On Christmas Eve and continuing into Christmas Day, AWS had a “Service Event” centered on the ELB (Elastic Load Balancing) service in the US-East region. Although only a small percentage of ELBs were functionally disabled and unable to route traffic to their backend servers, all ELBs in the region experienced a time interval in which they could not scale, nor could changes be made to their configuration, such as adding or removing backend servers from the load balancing pool (for the full details, see the AWS post-mortem).

Many AWS customers were affected at some level – a few more negatively than others – as every ELB in the region was involved to some degree.

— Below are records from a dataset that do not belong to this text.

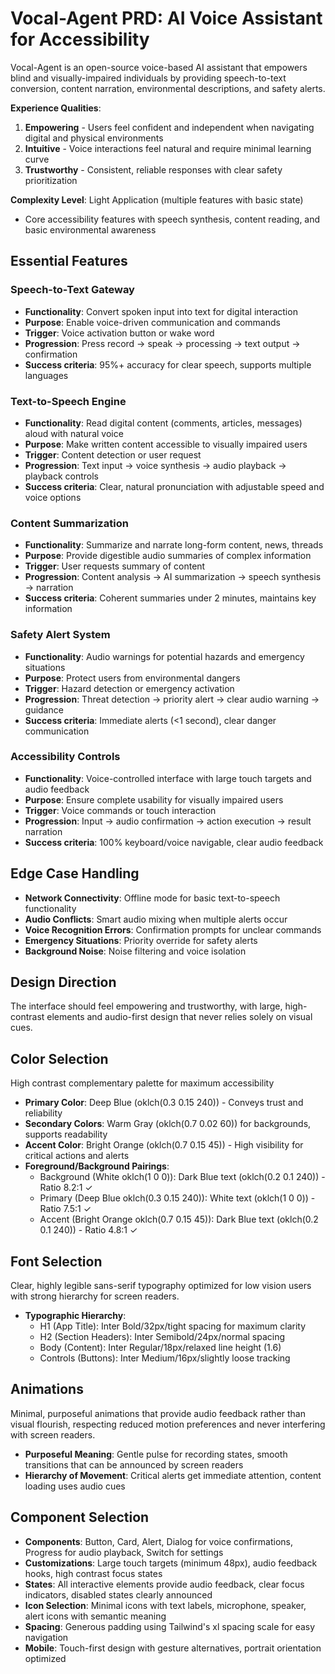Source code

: # Vocal-Agent PRD: AI Voice Assistant for Accessibility

Vocal-Agent is an open-source voice-based AI assistant that empowers blind and visually-impaired individuals by providing speech-to-text conversion, content narration, environmental descriptions, and safety alerts.

**Experience Qualities**:
1. **Empowering** - Users feel confident and independent when navigating digital and physical environments
2. **Intuitive** - Voice interactions feel natural and require minimal learning curve
3. **Trustworthy** - Consistent, reliable responses with clear safety prioritization

**Complexity Level**: Light Application (multiple features with basic state)
- Core accessibility features with speech synthesis, content reading, and basic environmental awareness

## Essential Features

### Speech-to-Text Gateway
- **Functionality**: Convert spoken input into text for digital interaction
- **Purpose**: Enable voice-driven communication and commands
- **Trigger**: Voice activation button or wake word
- **Progression**: Press record → speak → processing → text output → confirmation
- **Success criteria**: 95%+ accuracy for clear speech, supports multiple languages

### Text-to-Speech Engine
- **Functionality**: Read digital content (comments, articles, messages) aloud with natural voice
- **Purpose**: Make written content accessible to visually impaired users
- **Trigger**: Content detection or user request
- **Progression**: Text input → voice synthesis → audio playback → playback controls
- **Success criteria**: Clear, natural pronunciation with adjustable speed and voice options

### Content Summarization
- **Functionality**: Summarize and narrate long-form content, news, threads
- **Purpose**: Provide digestible audio summaries of complex information
- **Trigger**: User requests summary of content
- **Progression**: Content analysis → AI summarization → speech synthesis → narration
- **Success criteria**: Coherent summaries under 2 minutes, maintains key information

### Safety Alert System
- **Functionality**: Audio warnings for potential hazards and emergency situations
- **Purpose**: Protect users from environmental dangers
- **Trigger**: Hazard detection or emergency activation
- **Progression**: Threat detection → priority alert → clear audio warning → guidance
- **Success criteria**: Immediate alerts (<1 second), clear danger communication

### Accessibility Controls
- **Functionality**: Voice-controlled interface with large touch targets and audio feedback
- **Purpose**: Ensure complete usability for visually impaired users
- **Trigger**: Voice commands or touch interaction
- **Progression**: Input → audio confirmation → action execution → result narration
- **Success criteria**: 100% keyboard/voice navigable, clear audio feedback

## Edge Case Handling
- **Network Connectivity**: Offline mode for basic text-to-speech functionality
- **Audio Conflicts**: Smart audio mixing when multiple alerts occur
- **Voice Recognition Errors**: Confirmation prompts for unclear commands
- **Emergency Situations**: Priority override for safety alerts
- **Background Noise**: Noise filtering and voice isolation

## Design Direction
The interface should feel empowering and trustworthy, with large, high-contrast elements and audio-first design that never relies solely on visual cues.

## Color Selection
High contrast complementary palette for maximum accessibility
- **Primary Color**: Deep Blue (oklch(0.3 0.15 240)) - Conveys trust and reliability
- **Secondary Colors**: Warm Gray (oklch(0.7 0.02 60)) for backgrounds, supports readability
- **Accent Color**: Bright Orange (oklch(0.7 0.15 45)) - High visibility for critical actions and alerts
- **Foreground/Background Pairings**: 
  - Background (White oklch(1 0 0)): Dark Blue text (oklch(0.2 0.1 240)) - Ratio 8.2:1 ✓
  - Primary (Deep Blue oklch(0.3 0.15 240)): White text (oklch(1 0 0)) - Ratio 7.5:1 ✓
  - Accent (Bright Orange oklch(0.7 0.15 45)): Dark Blue text (oklch(0.2 0.1 240)) - Ratio 4.8:1 ✓

## Font Selection
Clear, highly legible sans-serif typography optimized for low vision users with strong hierarchy for screen readers.

- **Typographic Hierarchy**: 
  - H1 (App Title): Inter Bold/32px/tight spacing for maximum clarity
  - H2 (Section Headers): Inter Semibold/24px/normal spacing  
  - Body (Content): Inter Regular/18px/relaxed line height (1.6)
  - Controls (Buttons): Inter Medium/16px/slightly loose tracking

## Animations
Minimal, purposeful animations that provide audio feedback rather than visual flourish, respecting reduced motion preferences and never interfering with screen readers.

- **Purposeful Meaning**: Gentle pulse for recording states, smooth transitions that can be announced by screen readers
- **Hierarchy of Movement**: Critical alerts get immediate attention, content loading uses audio cues

## Component Selection
- **Components**: Button, Card, Alert, Dialog for voice confirmations, Progress for audio playback, Switch for settings
- **Customizations**: Large touch targets (minimum 48px), audio feedback hooks, high contrast focus states
- **States**: All interactive elements provide audio feedback, clear focus indicators, disabled states clearly announced
- **Icon Selection**: Minimal icons with text labels, microphone, speaker, alert icons with semantic meaning
- **Spacing**: Generous padding using Tailwind's xl spacing scale for easy navigation
- **Mobile**: Touch-first design with gesture alternatives, portrait orientation optimized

Among these AWS customers was Netflix, whose Cloud Architect Adrian Cockcroft described the Netflix view on the outage in his blog post.

This brings me to an interesting point that many in the IT community (including Netflix) are discussing in regard to this outage: the benefits of a multi-region setup and how such a configuration can help in these situations.

Don’t Get Seduced by Vendor-Specific Solutions

While we here at RightScale are big believers in using multiple regions for disaster recovery purposes, in many situations a multi-region configuration is overkill for day-to-day production operations. Many of our recommended best practices for production deployments can be found in my white paper, Building Scalable Applications In the Cloud: Reference Architecture and Best Practices.

The vast majority of RightScale customers run their productions systems in a single region, and we advise them to avoid using vendor-specific tools to reduce the potential for any hidden dependencies these tools may introduce. A key takeaway from this recent AWS outage is that while it did affect the entire US-East region, it only affected a single vendor-specific service in the region – the Elastic Load Balancing service.

If your website had been using a different instance-based load balancing solution (HAProxy, nginx, etc.) you would have been totally isolated from this failure and seen no service impact. In a previous blog post I provided some tips for fine-tuning your cloud architecture, of which Tip #9, “Be Wary of Cloud Lock-in,” cautions in part:

The use of vendor-specific tools and virtual appliances may make deploying an application easier in the short term, but many times these services are integrated or tied into other services that can result in cascading outages if one of these underlying services suffers a service disruption. The use of vendor-neutral solutions insulates your application tiers from these service integrations, as well as creating a cloud-portable solution…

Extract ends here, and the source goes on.